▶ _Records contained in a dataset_
+---+
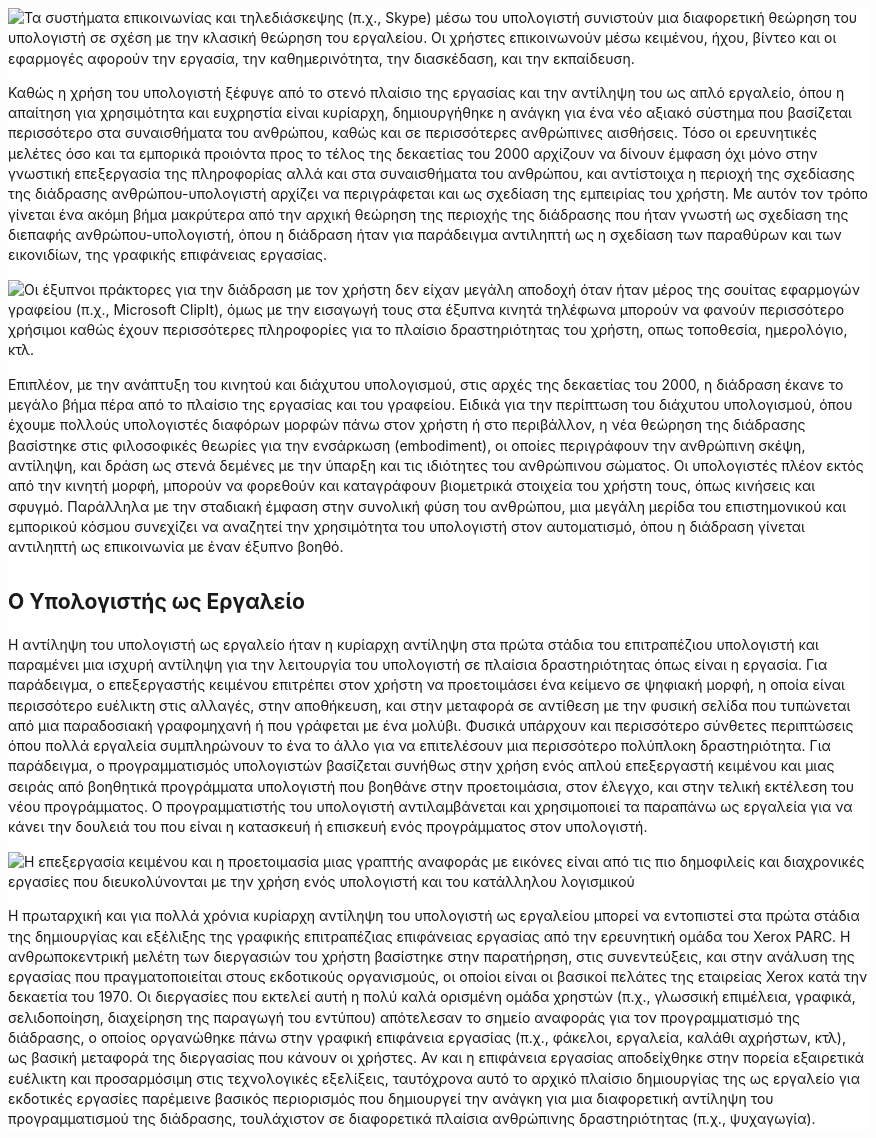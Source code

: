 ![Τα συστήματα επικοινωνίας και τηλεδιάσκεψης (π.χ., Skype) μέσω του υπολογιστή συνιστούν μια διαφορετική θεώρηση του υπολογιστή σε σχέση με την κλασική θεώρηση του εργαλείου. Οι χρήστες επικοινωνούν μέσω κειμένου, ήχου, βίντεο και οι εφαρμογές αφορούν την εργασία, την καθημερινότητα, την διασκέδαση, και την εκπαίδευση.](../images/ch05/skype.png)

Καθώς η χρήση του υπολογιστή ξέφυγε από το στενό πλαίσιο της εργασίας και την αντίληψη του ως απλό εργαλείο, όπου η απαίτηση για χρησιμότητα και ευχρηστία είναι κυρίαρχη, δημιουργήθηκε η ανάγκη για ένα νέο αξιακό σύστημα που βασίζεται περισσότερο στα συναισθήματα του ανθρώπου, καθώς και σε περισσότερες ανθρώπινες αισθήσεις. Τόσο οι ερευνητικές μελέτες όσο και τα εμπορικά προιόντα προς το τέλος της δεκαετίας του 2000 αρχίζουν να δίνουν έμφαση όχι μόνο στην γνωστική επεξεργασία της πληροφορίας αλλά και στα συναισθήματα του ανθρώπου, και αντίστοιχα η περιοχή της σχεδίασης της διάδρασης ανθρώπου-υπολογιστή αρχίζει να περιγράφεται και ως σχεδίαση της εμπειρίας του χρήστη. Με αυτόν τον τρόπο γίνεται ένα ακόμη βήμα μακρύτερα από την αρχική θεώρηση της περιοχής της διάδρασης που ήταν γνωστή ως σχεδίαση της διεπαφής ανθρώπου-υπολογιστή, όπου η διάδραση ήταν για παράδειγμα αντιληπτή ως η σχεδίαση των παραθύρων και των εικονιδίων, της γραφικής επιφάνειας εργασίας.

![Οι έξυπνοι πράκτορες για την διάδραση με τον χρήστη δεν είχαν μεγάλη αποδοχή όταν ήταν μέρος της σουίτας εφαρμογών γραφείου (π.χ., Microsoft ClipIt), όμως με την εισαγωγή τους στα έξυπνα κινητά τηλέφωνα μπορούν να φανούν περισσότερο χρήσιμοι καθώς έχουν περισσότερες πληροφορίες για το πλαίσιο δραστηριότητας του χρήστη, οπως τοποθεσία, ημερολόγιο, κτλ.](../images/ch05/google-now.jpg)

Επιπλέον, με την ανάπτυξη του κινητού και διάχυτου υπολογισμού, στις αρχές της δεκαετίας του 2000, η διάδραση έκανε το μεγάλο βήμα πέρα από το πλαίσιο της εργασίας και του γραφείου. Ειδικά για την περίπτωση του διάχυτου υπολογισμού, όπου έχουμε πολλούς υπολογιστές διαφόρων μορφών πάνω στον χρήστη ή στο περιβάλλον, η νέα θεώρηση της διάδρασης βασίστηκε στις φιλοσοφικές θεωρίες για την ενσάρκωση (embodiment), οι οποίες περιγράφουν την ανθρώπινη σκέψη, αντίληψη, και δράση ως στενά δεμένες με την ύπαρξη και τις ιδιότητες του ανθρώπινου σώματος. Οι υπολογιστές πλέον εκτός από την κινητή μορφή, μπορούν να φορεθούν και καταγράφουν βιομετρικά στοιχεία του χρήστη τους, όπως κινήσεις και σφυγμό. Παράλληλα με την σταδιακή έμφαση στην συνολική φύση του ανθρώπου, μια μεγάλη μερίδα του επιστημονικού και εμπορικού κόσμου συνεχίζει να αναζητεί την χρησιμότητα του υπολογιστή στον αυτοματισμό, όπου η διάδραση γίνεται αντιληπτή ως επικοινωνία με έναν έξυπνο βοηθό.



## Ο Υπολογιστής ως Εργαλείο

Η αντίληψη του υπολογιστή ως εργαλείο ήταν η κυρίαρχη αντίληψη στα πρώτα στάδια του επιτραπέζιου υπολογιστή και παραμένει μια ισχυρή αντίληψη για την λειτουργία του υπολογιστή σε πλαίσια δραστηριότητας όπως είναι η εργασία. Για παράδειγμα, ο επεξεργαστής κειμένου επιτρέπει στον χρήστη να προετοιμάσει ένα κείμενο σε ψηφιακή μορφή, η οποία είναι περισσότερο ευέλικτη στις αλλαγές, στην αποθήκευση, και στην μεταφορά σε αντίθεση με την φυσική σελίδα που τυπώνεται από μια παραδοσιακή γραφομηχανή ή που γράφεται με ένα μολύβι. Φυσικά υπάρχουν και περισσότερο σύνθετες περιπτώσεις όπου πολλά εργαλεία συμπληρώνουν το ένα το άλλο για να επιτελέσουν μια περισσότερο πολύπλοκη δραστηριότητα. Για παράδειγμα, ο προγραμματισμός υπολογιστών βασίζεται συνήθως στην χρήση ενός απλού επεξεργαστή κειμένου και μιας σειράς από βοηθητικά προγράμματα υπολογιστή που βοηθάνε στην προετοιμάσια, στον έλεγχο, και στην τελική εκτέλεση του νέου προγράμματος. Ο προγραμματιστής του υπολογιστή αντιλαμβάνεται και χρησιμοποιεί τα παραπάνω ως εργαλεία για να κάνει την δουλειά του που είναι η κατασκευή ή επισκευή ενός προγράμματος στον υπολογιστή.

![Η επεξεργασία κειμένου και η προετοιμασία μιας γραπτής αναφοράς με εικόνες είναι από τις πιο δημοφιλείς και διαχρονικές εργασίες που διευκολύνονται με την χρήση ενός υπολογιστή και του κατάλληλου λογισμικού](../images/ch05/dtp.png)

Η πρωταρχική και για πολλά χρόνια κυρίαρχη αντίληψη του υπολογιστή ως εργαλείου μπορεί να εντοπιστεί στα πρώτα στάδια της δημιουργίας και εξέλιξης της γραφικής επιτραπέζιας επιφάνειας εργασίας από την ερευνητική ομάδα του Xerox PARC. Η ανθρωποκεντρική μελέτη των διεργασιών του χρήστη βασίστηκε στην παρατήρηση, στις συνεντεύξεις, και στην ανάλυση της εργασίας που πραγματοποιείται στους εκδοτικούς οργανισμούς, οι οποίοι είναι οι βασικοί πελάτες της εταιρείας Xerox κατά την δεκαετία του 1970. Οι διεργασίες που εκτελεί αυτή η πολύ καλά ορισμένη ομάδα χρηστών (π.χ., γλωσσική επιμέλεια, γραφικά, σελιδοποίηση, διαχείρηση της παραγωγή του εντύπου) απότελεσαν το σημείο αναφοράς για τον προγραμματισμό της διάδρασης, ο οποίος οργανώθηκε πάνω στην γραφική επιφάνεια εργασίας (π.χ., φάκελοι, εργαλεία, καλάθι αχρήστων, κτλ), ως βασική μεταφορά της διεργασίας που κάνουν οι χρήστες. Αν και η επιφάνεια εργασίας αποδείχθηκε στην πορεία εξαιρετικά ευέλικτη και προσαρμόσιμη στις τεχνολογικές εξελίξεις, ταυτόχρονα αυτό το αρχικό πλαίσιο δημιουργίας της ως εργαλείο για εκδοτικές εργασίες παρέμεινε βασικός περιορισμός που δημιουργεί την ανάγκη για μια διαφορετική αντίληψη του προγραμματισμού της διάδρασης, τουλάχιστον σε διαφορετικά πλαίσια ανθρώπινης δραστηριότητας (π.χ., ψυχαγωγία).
+---+
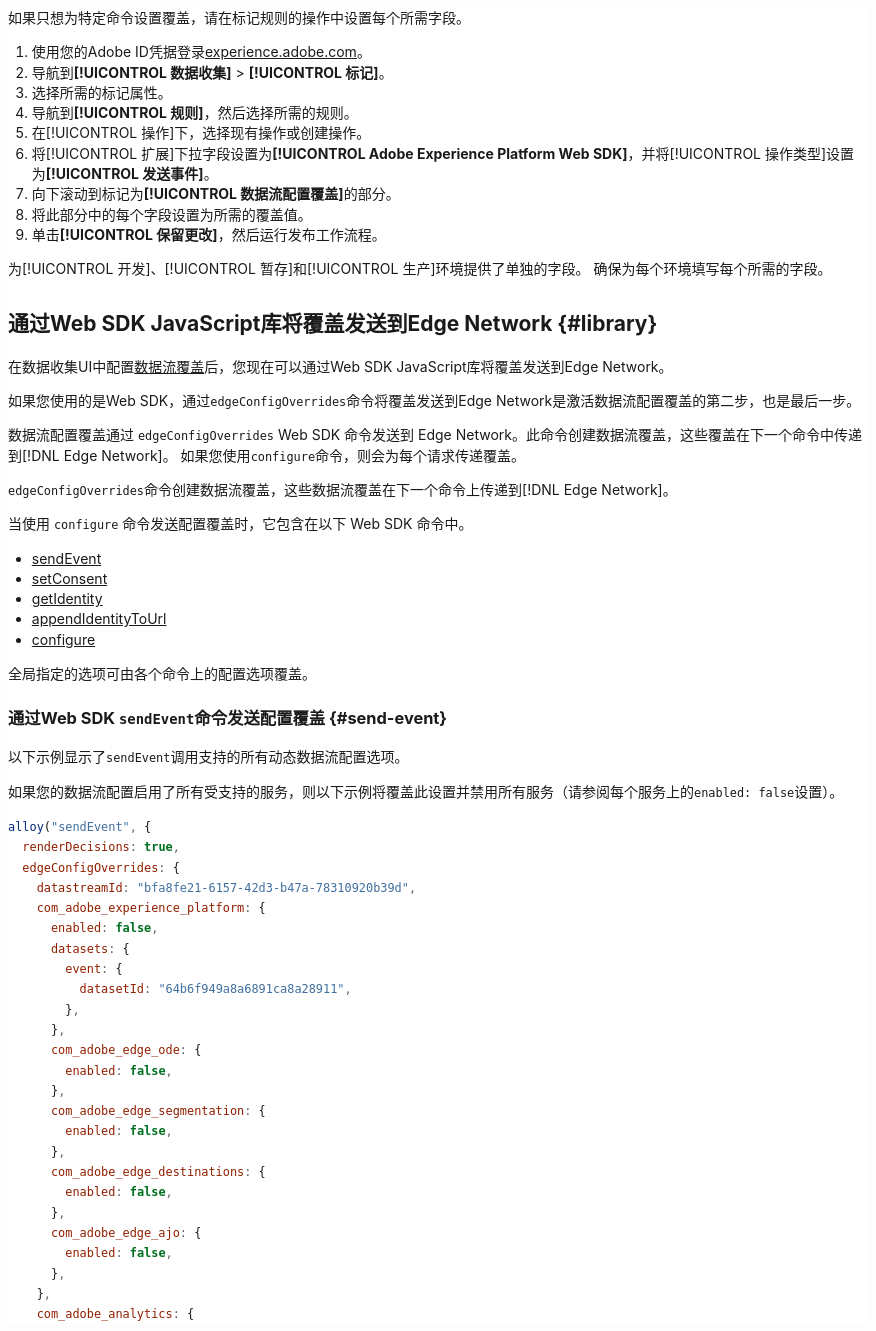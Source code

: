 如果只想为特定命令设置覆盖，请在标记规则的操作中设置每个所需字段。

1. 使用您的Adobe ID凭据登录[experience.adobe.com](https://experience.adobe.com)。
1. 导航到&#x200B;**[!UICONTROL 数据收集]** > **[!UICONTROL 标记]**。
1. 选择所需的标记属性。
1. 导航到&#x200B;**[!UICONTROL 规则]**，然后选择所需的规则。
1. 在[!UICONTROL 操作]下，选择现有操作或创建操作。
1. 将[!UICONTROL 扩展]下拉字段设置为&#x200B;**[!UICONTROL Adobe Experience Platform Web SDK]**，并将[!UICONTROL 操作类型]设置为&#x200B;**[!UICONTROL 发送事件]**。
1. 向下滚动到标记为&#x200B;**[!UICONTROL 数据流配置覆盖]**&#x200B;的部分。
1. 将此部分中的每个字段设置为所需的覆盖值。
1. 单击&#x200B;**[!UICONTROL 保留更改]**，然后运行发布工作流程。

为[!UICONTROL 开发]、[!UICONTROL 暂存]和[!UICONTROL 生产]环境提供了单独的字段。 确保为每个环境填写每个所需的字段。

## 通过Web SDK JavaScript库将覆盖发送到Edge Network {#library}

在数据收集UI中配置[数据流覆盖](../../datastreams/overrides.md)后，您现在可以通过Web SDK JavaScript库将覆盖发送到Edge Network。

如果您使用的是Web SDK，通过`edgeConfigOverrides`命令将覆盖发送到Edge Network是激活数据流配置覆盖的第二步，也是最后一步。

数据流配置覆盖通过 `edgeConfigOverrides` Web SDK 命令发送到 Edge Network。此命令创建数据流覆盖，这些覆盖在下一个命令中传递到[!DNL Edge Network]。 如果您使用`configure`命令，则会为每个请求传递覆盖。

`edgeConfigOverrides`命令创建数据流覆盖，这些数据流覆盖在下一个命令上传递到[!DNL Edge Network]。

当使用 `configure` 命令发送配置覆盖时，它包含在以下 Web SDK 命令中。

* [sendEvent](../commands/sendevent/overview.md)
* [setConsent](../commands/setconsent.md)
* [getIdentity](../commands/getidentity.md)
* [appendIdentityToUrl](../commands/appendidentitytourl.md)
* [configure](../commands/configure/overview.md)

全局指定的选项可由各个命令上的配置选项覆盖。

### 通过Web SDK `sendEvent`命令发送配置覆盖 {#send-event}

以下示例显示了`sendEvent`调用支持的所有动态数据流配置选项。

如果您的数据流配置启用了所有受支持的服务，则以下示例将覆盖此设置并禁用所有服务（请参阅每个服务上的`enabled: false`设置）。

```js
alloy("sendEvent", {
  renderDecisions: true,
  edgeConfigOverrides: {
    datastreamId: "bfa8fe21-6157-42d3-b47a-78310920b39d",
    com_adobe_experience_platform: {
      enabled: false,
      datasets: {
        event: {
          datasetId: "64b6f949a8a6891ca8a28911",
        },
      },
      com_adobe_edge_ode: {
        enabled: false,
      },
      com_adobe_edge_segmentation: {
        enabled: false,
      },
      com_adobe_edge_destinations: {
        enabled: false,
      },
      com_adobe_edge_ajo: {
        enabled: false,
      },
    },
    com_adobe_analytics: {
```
+---+
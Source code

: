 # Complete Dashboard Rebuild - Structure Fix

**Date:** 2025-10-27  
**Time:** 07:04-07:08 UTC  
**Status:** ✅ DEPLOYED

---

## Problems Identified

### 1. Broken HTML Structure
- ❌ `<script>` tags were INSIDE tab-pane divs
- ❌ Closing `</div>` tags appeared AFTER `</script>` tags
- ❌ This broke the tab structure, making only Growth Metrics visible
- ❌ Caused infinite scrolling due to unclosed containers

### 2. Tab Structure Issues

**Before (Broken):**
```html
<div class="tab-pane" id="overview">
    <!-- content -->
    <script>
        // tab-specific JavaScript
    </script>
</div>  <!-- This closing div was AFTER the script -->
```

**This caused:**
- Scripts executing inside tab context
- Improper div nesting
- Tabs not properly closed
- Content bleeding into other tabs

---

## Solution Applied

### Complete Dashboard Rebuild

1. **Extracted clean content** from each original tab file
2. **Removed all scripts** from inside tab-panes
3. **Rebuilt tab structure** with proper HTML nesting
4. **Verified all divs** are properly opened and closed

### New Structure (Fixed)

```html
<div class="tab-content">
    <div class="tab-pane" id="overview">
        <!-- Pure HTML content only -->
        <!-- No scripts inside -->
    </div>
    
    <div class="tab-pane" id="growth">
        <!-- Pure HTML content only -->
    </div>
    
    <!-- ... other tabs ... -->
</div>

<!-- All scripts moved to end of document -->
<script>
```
+---+
▶ _What you have to do_
Please show every line above that includes the word "JavaScript库将覆盖发送到Edge".

▶ _Final answer_
## 通过Web SDK JavaScript库将覆盖发送到Edge Network {#library}
在数据收集UI中配置[数据流覆盖](../../datastreams/overrides.md)后，您现在可以通过Web SDK JavaScript库将覆盖发送到Edge Network。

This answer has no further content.